Streaky Shooter, Stephen Curry
So, recently I was given
the following problem: let's say some basketball player has an a priori
probability $P(y_1=1)=0.35$ of making a three point shot. This implies the
probability of missing the three-pointer is $P(y=0)=0.65$. (Note that $y=1$
denotes ``make'' and $y=0$ ``miss''.) Pretty good odds, for an NBA player -- I
think.
But let's say that our basketball player is streaky, in the sense that
$P(y_2=1 \vert y_1=1)=0.6$, or the probability of making the next shot, given
that he made the previous, is sixty percent. (This implies $P(y_2=0 \vert
y_1=1)=0.4$.) And conversely, the probability of making the next shot, given
that he missed the previous is a bit lower than the prior, $P(y_2=1 \vert
y_0=0)=0.3$, which implies $P(y_2=0 \vert y_0=0)=0.7$. This defines something
called a markov process, in the sense that the $n^\mathrm{th}$ shot only
depends on the one before it.
\begin{eqnarray}
P(y_n \vert y_{n-1},y_{n-2},\dots y_2,y_1) &=& P(y_n \vert y_{n-1})
\end{eqnarray}
To repeat an old aphorism: ``the future to depends on the past only through
the present''. We can represent this conditional probability density with a
matrix,
\begin{eqnarray}
P(y_n \vert y_{n-1}) &=& \mathbf{W}= \left(\begin{array}{cc}
.6 & .3 \\
.4 & .7 \\
\end{array}\right)
\end{eqnarray}
and the a priori probability density with a vector:
\begin{eqnarray}
P(y_1) &=& \left(\begin{array}{c}
0.35 \\
0.65
\end{array}\right)
\end{eqnarray}
If we want to write down the joint probability density on a few shots, we can
use Bayes' chain rule:
\begin{eqnarray}
P(y_3, y_2,y_1) &=& P(y_3 \vert y_2, y_1) P(y_2 \vert y_1) P(y_1)
\end{eqnarray}
which by markov property simplifies to
\begin{eqnarray}
P(y_3, y_2,y_1) &=& P(y_3 \vert y_2) P(y_2 \vert y_1) P(y_1)
\end{eqnarray}
Marginalizing over $y_2$ we see that we have a matrix multiplication:
\begin{eqnarray}
\sum_{y_2} P(y_3, y_2,y_1) &=& \sum_{y_2} P(y_3 \vert y_2) P(y_2
\vert y_1) P(y_1)\\
P(y_3,y_1) &=& \sum_{y_2} P(y_3 \vert y_2) P(y_2 \vert y_1) P(y_1)
\end{eqnarray}
and, dividing through by $P(y_1)$ is the same as conditioning on $y_1$, so we
have a new conditional probability, which connects the third shot to the
first:
\begin{eqnarray}
P(y_3 \vert y_1) &=& \sum_{y_2} P(y_3 \vert y_2) P(y_2 \vert y_1)
\end{eqnarray}
This is often called the Chapman Kolgomorov equation, and is the basis for
much analysis in physics of the rate of change of probability distributions
through the master equation and Fokker-Planck equation.

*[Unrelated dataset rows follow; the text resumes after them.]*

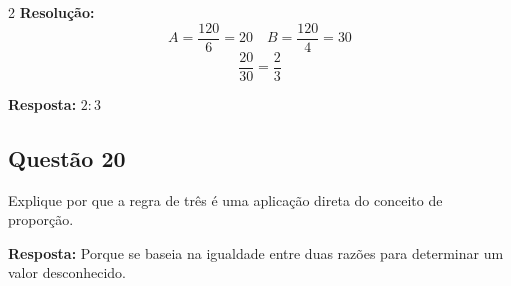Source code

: \documentclass[11pt]{article}
\begin{document}
\begin{multicols}{2}
\textbf{Resolução:}
\[
A = \frac{120}{6} = 20 \quad B = \frac{120}{4} = 30
\]
\[
\frac{20}{30} = \frac{2}{3}
\]

\textbf{Resposta:} $2:3$

\subsection*{Questão 20}
Explique por que a regra de três é uma aplicação direta do conceito de proporção.

\textbf{Resposta:}
Porque se baseia na igualdade entre duas razões para determinar um valor desconhecido.

\end{multicols}
\end{document}
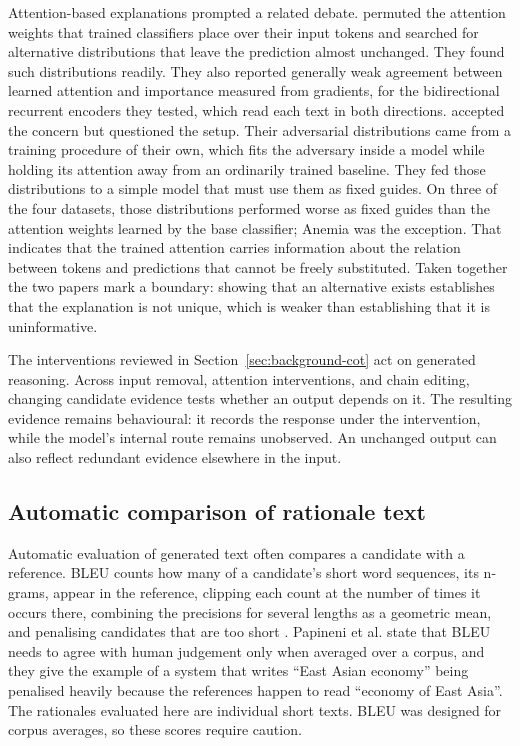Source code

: Attention-based explanations prompted a related debate.
\citet{JainWallace19Attention} permuted the attention weights that trained
classifiers place over their input tokens and searched for alternative
distributions that leave the prediction almost unchanged. They found such
distributions readily. They also reported generally weak agreement between learned
attention and importance measured from gradients, for the bidirectional recurrent
encoders they tested, which read each text in both directions.
\citet{DBLP:conf/emnlp/WiegreffeP19} accepted the concern
but questioned the setup. Their adversarial distributions came from a training
procedure of their own, which fits the adversary inside a model while holding its
attention away from an ordinarily trained baseline. They fed those distributions to
a simple model that must use them as fixed guides. On three of the four datasets,
those distributions performed worse as fixed guides than the attention weights
learned by the base classifier; Anemia was the exception. That indicates that the
trained attention carries information about the relation between tokens and
predictions that cannot be freely substituted. Taken together the two papers mark
a boundary: showing that an
alternative exists establishes that the explanation is not unique, which is weaker
than establishing that it is uninformative.

The interventions reviewed in Section~\ref{sec:background-cot} act on generated
reasoning. Across input removal, attention interventions, and chain editing,
changing candidate evidence tests whether an output depends on it. The resulting
evidence remains behavioural: it records the response under the intervention,
while the model's internal route remains unobserved. An unchanged output can also
reflect redundant evidence elsewhere in the input.

\subsection{Automatic comparison of rationale text}
\label{sec:background-metrics}

Automatic evaluation of generated text often compares a candidate with a
reference. BLEU counts how many of a candidate's short word sequences, its
n-grams, appear in the reference,
clipping each count at the number of times it occurs there, combining the
precisions for several lengths as a geometric mean, and penalising candidates that
are too short \citep{DBLP:conf/acl/PapineniRWZ02}. Papineni et al. state that BLEU needs
to agree with human judgement only when averaged over a corpus, and they give the
example of a system that writes \enquote{East Asian
economy} being penalised heavily because the references happen to read
\enquote{economy of East Asia}. The rationales evaluated here are individual
short texts. BLEU was designed for corpus averages, so these scores require
caution.

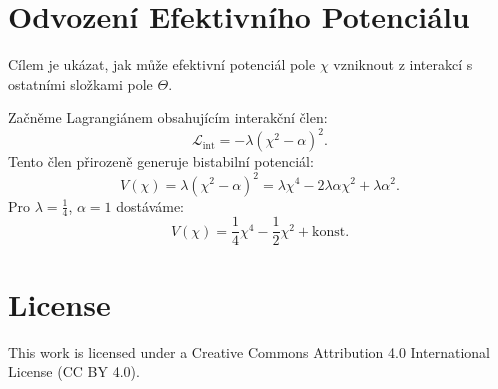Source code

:\documentclass{article}
\begin{document}
\section*{Odvození Efektivního Potenciálu}

Cílem je ukázat, jak může efektivní potenciál pole $\chi$ vzniknout z interakcí s ostatními složkami pole $\Theta$.

Začněme Lagrangiánem obsahujícím interakční člen:
\[
\mathcal{L}_{\text{int}} = -\lambda (\chi^2 - \alpha)^2.
\]
Tento člen přirozeně generuje bistabilní potenciál:
\[
V(\chi) = \lambda (\chi^2 - \alpha)^2 = \lambda \chi^4 - 2\lambda \alpha \chi^2 + \lambda \alpha^2.
\]
Pro $\lambda = \frac{1}{4}$, $\alpha = 1$ dostáváme:
\[
V(\chi) = \frac{1}{4} \chi^4 - \frac{1}{2} \chi^2 + \text{konst.}
\]


\section*{License}
This work is licensed under a Creative Commons Attribution 4.0 International License (CC BY 4.0).
\end{document}
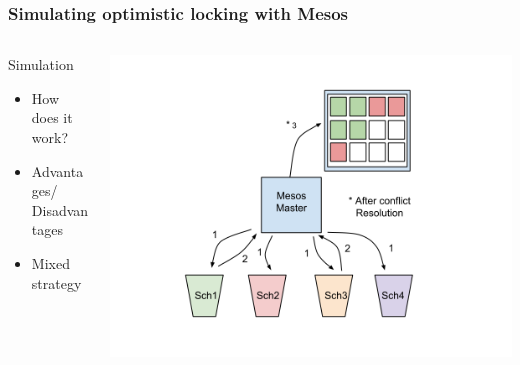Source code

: \documentclass[notes=hide]{beamer}
\begin{document}
  \begin{frame}
    \frametitle{Simulating optimistic locking with Mesos}
       \begin{columns}[T]
       \begin{column}{.4\textwidth}
        \begin{block}{Simulation}
            \begin{itemize}
              \item How does it work?
              \item Advantages/ Disadvantages
              \item Mixed strategy
            \end{itemize}
         \end{block}
       \end{column}
       \begin{column}{.65\textwidth}
         \includegraphics[trim = 63mm 20mm 0mm 20mm,clip,scale=0.35,natwidth=960,natheight=720]{MesosOptimisticLocking-slides.png}
       \end{column}
       \end{columns}
  \end{frame}
\end{document}
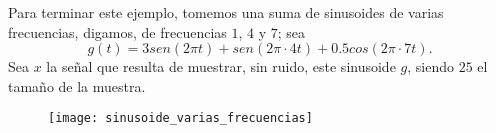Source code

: \begin{ejemplo}
Para terminar este ejemplo, tomemos una suma de sinusoides
de varias frecuencias, digamos, de frecuencias
$1$, $4$ y $7$; sea
\[
g(t) = 3 sen(2 \pi t) + sen(2 \pi \cdot 4t) + 0.5 cos(2 \pi \cdot 7t).
\]
Sea $x$ la señal que resulta de muestrar, sin ruido, este sinusoide
$g$, siendo $25$ el tamaño de la muestra.
\begin{figure}[H]
	\centering
	\texttt{[image: sinusoide\_varias\_frecuencias]} 
\end{figure}	

\final
\end{ejemplo}

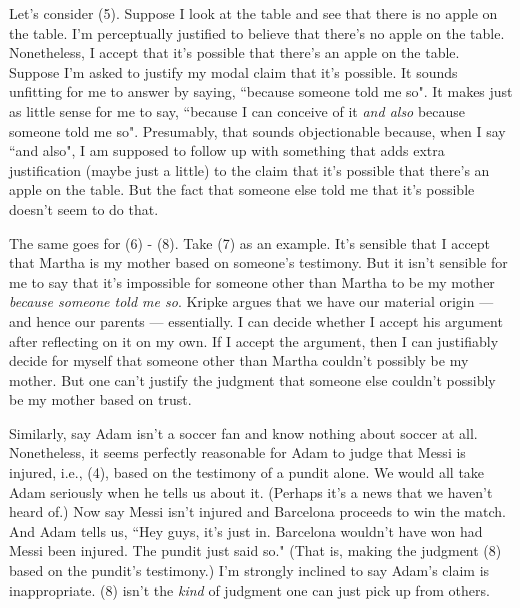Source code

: \documentclass[a4paper,12pt]{article}
\begin{document}
Let's consider (5). Suppose I look at the table and see that there is no apple on the table. I'm perceptually justified to believe that there's no apple on the table. Nonetheless, I accept that it's possible that there's an apple on the table. Suppose I'm asked to justify my modal claim that it's possible. It sounds unfitting for me to answer by saying, ``because someone told me so". It makes just as little sense for me to say, ``because I can conceive of it \emph{and also} because someone told me so". Presumably, that sounds objectionable because, when I say ``and also", I am supposed to follow up with something that adds extra justification (maybe just a little) to the claim that it's possible that there's an apple on the table. But the fact that someone else told me that it's possible doesn't seem to do that.

The same goes for (6) - (8). Take (7) as an example. It's sensible that I accept that Martha is my mother based on someone's testimony. But it isn't sensible for me to say that it's impossible for someone other than Martha to be my mother \emph{because someone told me so}. Kripke argues that we have our material origin --- and hence our parents --- essentially. I can decide whether I accept his argument after reflecting on it on my own. If I accept the argument, then I can justifiably decide for myself that someone other than Martha couldn't possibly be my mother. But one can't justify the judgment that someone else couldn't possibly be my mother based on trust.\footnotemark


Similarly, say Adam isn't a soccer fan and know nothing about soccer at all. Nonetheless, it seems perfectly reasonable for Adam to judge that Messi is injured, i.e., (4), based on the testimony of a pundit alone. We would all take Adam seriously when he tells us about it. (Perhaps it's a news that we haven't heard of.) Now say Messi isn't injured and Barcelona proceeds to win the match. And Adam tells us, ``Hey guys, it's just in. Barcelona wouldn't have won had Messi been injured. The pundit just said so." (That is, making the judgment (8) based on the pundit's testimony.) I'm strongly inclined to say Adam's claim is inappropriate. (8) isn't the \emph{kind} of judgment one can just pick up from others.
\end{document}

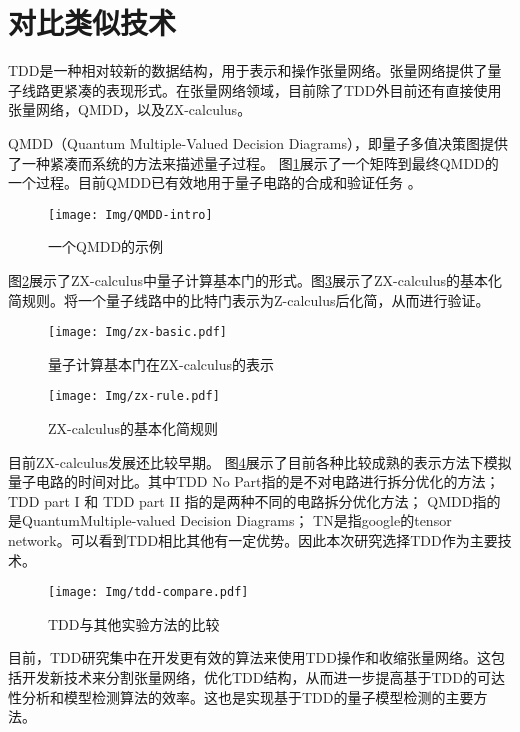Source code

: \section{对比类似技术}
TDD是一种相对较新的数据结构，用于表示和操作张量网络。张量网络提供了量子线路更紧凑的表现形式。在张量网络领域，目前除了TDD外目前还有直接使用张量网络，QMDD\citep{1623982}，以及ZX-calculus\citep{van2020zx}。

QMDD（Quantum Multiple-Valued Decision Diagrams），即量子多值决策图提供了一种紧凑而系统的方法来描述量子过程。
图\ref{fig:qmdd-basic}展示了一个矩阵到最终QMDD的一个过程。目前QMDD已有效地用于量子电路的合成\citep{niemann2020advanced}和验证任务
\citep{burgholzer2020verifying,burgholzer2020advanced}。
\begin{figure}[!htbp]
    \centering
    \texttt{[image: Img/QMDD-intro]}
    \caption{一个QMDD的示例}
    \label{fig:qmdd-basic}
\end{figure}

图\ref{fig:zx-basic}展示了ZX-calculus中量子计算基本门的形式。图\ref{fig:zx-rule}展示了ZX-calculus的基本化简规则。将一个量子线路中的比特门表示为Z-calculus后化简，从而进行验证。

\begin{figure}[!htbp]
    \centering
    \texttt{[image: Img/zx-basic.pdf]}
    \caption{量子计算基本门在ZX-calculus的表示}
    \label{fig:zx-basic}
\end{figure}
\begin{figure}[!htbp]
    \centering
    \texttt{[image: Img/zx-rule.pdf]}
    \caption{ZX-calculus的基本化简规则}
    \label{fig:zx-rule}
\end{figure}
 
目前ZX-calculus发展还比较早期。
图\ref{fig:tdd-compare}展示了目前各种比较成熟的表示方法下模拟量子电路的时间对比。其中TDD No Part指的是不对电路进行拆分优化的方法；TDD part I 和 TDD part II 指的是两种不同的电路拆分优化方法；
QMDD指的是QuantumMultiple-valued Decision Diagrams；
TN是指google的tensor network。可以看到TDD相比其他有一定优势。因此本次研究选择TDD作为主要技术。

\begin{figure}[!htbp]
    \centering
    \texttt{[image: Img/tdd-compare.pdf]}
    \caption{TDD与其他实验方法的比较\citep{Hong_2022}}
    \label{fig:tdd-compare}
\end{figure}

目前，TDD研究集中在开发更有效的算法来使用TDD操作和收缩张量网络。这包括开发新技术来分割张量网络，优化TDD结构，从而进一步提高基于TDD的可达性分析和模型检测算法的效率。这也是实现基于TDD的量子模型检测的主要方法。

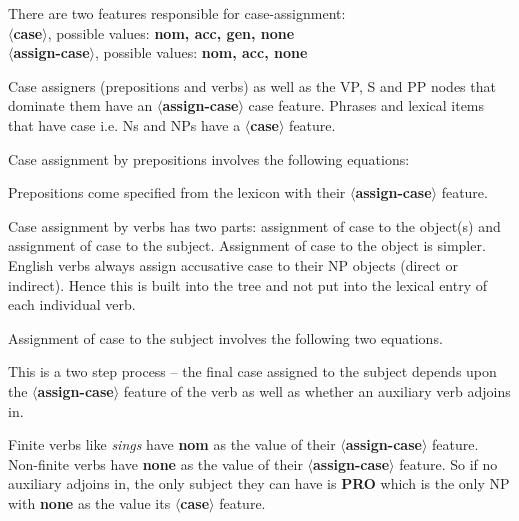 There are two features responsible for case-assignment:\\
{\bf $\langle$case$\rangle$}, possible values: {\bf nom, acc, gen, none}\\
{\bf $\langle$assign-case$\rangle$}, possible values: {\bf nom, acc, none}

Case assigners (prepositions and verbs) as well as the VP, S and PP
nodes that dominate them have an {\bf $\langle$assign-case$\rangle$}
case feature. Phrases and lexical items that have case i.e. Ns and NPs
have a {\bf $\langle$case$\rangle$} feature.

Case assignment by prepositions involves the following equations:




Prepositions come specified from the lexicon with their {\bf $\langle$assign-case$\rangle$}
feature.



Case assignment by verbs has two parts: assignment of case to the
object(s) and assignment of case to the subject. Assignment of case to
the object is simpler.  English verbs always assign accusative case to
their NP objects (direct or indirect).  Hence this is built into the
tree and not put into the lexical entry of each individual verb.


Assignment of case to the subject involves the following two equations.




This is a two step process -- the final case assigned to the subject
depends upon the {\bf $\langle$assign-case$\rangle$} feature of the
verb as well as whether an auxiliary verb adjoins in.

Finite verbs like {\em sings} have {\bf nom} as the value of their
{\bf $\langle$assign-case$\rangle$} feature. Non-finite verbs have
{\bf none} as the value of their {\bf $\langle$assign-case$\rangle$}
feature. So if no auxiliary adjoins in, the only subject they can have
is {\bf PRO} which is the only NP with {\bf none} as the value its
{\bf $\langle$case$\rangle$} feature.

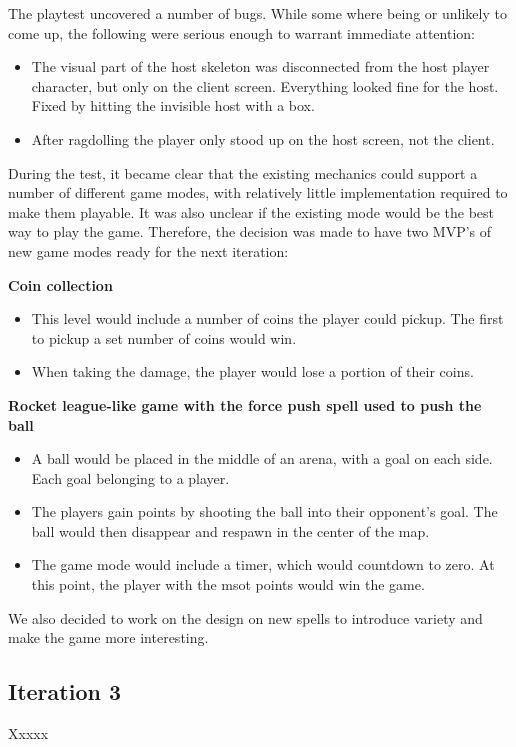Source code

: \documentclass[conference]{IEEEtran}
\begin{document}
    The playtest uncovered a number of bugs. While some where being or unlikely to come up, the following were serious enough to warrant immediate attention:
    \begin{itemize}
        \item The visual part of the host skeleton was disconnected from the host player character, but only on the client screen. Everything looked fine for the host. Fixed by hitting the invisible host with a box.
        \item After ragdolling the player only stood up on the host screen, not the client.
    \end{itemize}

    During the test, it became clear that the existing mechanics could support a number of different game modes, with relatively little implementation required to make them playable. It was also unclear if the existing mode would be the best way to play the game. Therefore, the decision was made to have two MVP's of new game modes ready for the next iteration:

    \textbf{Coin collection}
    \begin{itemize}
        \item This level would include a number of coins the player could pickup. The first to pickup a set number of coins would win.
        \item When taking the damage, the player would lose a portion of their coins.
    \end{itemize}

    \textbf{Rocket league-like game with the force push spell used to push the ball}
    \begin{itemize}
        \item A ball would be placed in the middle of an arena, with a goal on each side. Each goal belonging to a player. 
        \item The players gain points by shooting the ball into their opponent's goal. The ball would then disappear and respawn in the center of the map.
        \item The game mode would include a timer, which would countdown to zero. At this point, the player with the msot points would win the game.
    \end{itemize}

    We also decided to work on the design on new spells to introduce variety and make the game more interesting.

    \subsection{Iteration 3}
    Xxxxx
\end{document}
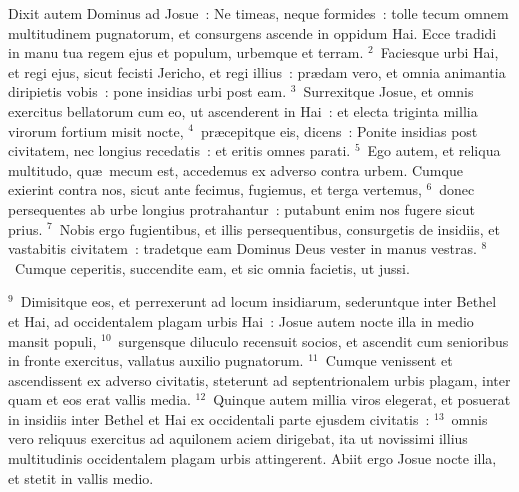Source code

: \lettrine[lines=3,image=true,loversize=0.05,lraise=-0.03]{D}{}ixit autem Dominus ad Josue~: Ne timeas, neque formides~: tolle tecum omnem multitudinem pugnatorum, et consurgens ascende in oppidum Hai. Ecce tradidi in manu tua regem ejus et populum, urbemque et terram.
${}^{2}$~Faciesque urbi Hai, et regi ejus, sicut fecisti Jericho, et regi illius~: pr\ae dam vero, et omnia animantia diripietis vobis~: pone insidias urbi post eam.
${}^{3}$~Surrexitque Josue, et omnis exercitus bellatorum cum eo, ut ascenderent in Hai~: et electa triginta millia virorum fortium misit nocte,
${}^{4}$~pr\ae cepitque eis, dicens~: Ponite insidias post civitatem, nec longius recedatis~: et eritis omnes parati.
${}^{5}$~Ego autem, et reliqua multitudo, qu\ae\ mecum est, accedemus ex adverso contra urbem. Cumque exierint contra nos, sicut ante fecimus, fugiemus, et terga vertemus,
${}^{6}$~donec persequentes ab urbe longius protrahantur~: putabunt enim nos fugere sicut prius.
${}^{7}$~Nobis ergo fugientibus, et illis persequentibus, consurgetis de insidiis, et vastabitis civitatem~: tradetque eam Dominus Deus vester in manus vestras.
${}^{8}$~Cumque ceperitis, succendite eam, et sic omnia facietis, ut jussi.


${}^{9}$~Dimisitque eos, et perrexerunt ad locum insidiarum, sederuntque inter Bethel et Hai, ad occidentalem plagam urbis Hai~: Josue autem nocte illa in medio mansit populi,
${}^{10}$~surgensque diluculo recensuit socios, et ascendit cum senioribus in fronte exercitus, vallatus auxilio pugnatorum.
${}^{11}$~Cumque venissent et ascendissent ex adverso civitatis, steterunt ad septentrionalem urbis plagam, inter quam et eos erat vallis media.
${}^{12}$~Quinque autem millia viros elegerat, et posuerat in insidiis inter Bethel et Hai ex occidentali parte ejusdem civitatis~:
${}^{13}$~omnis vero reliquus exercitus ad aquilonem aciem dirigebat, ita ut novissimi illius multitudinis occidentalem plagam urbis attingerent. Abiit ergo Josue nocte illa, et stetit in vallis medio.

It's pretty easy to see that any conditional distribution can now be written
as $n-1$ matrix contractions:
\begin{eqnarray}
P(y_n \vert y_1) &=& (\mathbf{W})^{n-1}
\end{eqnarray}
If we multiply by the vector $P(y_1)$, we get the distribution on $y_n$ alone,
since
\begin{eqnarray}
P(y_2) &=& \sum_{y_1} P(y_2 \vert y_1)P(y_1)\\
&=& \mathbf{W}\cdot \vec{\mathbf{P}}_1 \\
P(y_n) &=& (\mathbf{W})^{n-1} \cdot \vec{\mathbf{P}}_1
\end{eqnarray}
But Markov matrices, since their columns add to unity and have strictly
non-negative entries have some very useful properties (the Perron-Frobenius
Theorem). Their spectra -- or eigenvalues -- all lie within the unit circle in
the complex plane, and there is guaranteed to be some eigenvector
$\mathbf{\pi}$ with an eigenvalue $\lambda=1$. This eigenvector is called the
stationary distribution, and after $n \to \infty$ time steps, we expect our
distribution to converge to $\mathbf{\pi}$. For the matrix given above, this
vector is
\begin{eqnarray}
\mathbf{\pi} &=& \left(\begin{array}{c}
0.428 \\
0.572
\end{array}\right)
\end{eqnarray}
So after sufficient shots, our shooter will converge to a 42.8 percent success
rate, as compared to 35 -- or whatever you specified. This discrepancy is
important, as the expected number of buckets given $m$ shots does not go like
a binomial distribution
\begin{eqnarray}
\langle \sum_i y_i \rangle &=& m p_0 \\
p_0=0.35
\end{eqnarray}
but something slightly different. More like a binomial process with changing
parameter $p$. As $m$ gets large we expect
\begin{eqnarray}
\langle \sum_i y_i \rangle &\approx & m \pi_0 \\
\pi_0 &=& 0.428 = \frac{3}{7}
\end{eqnarray}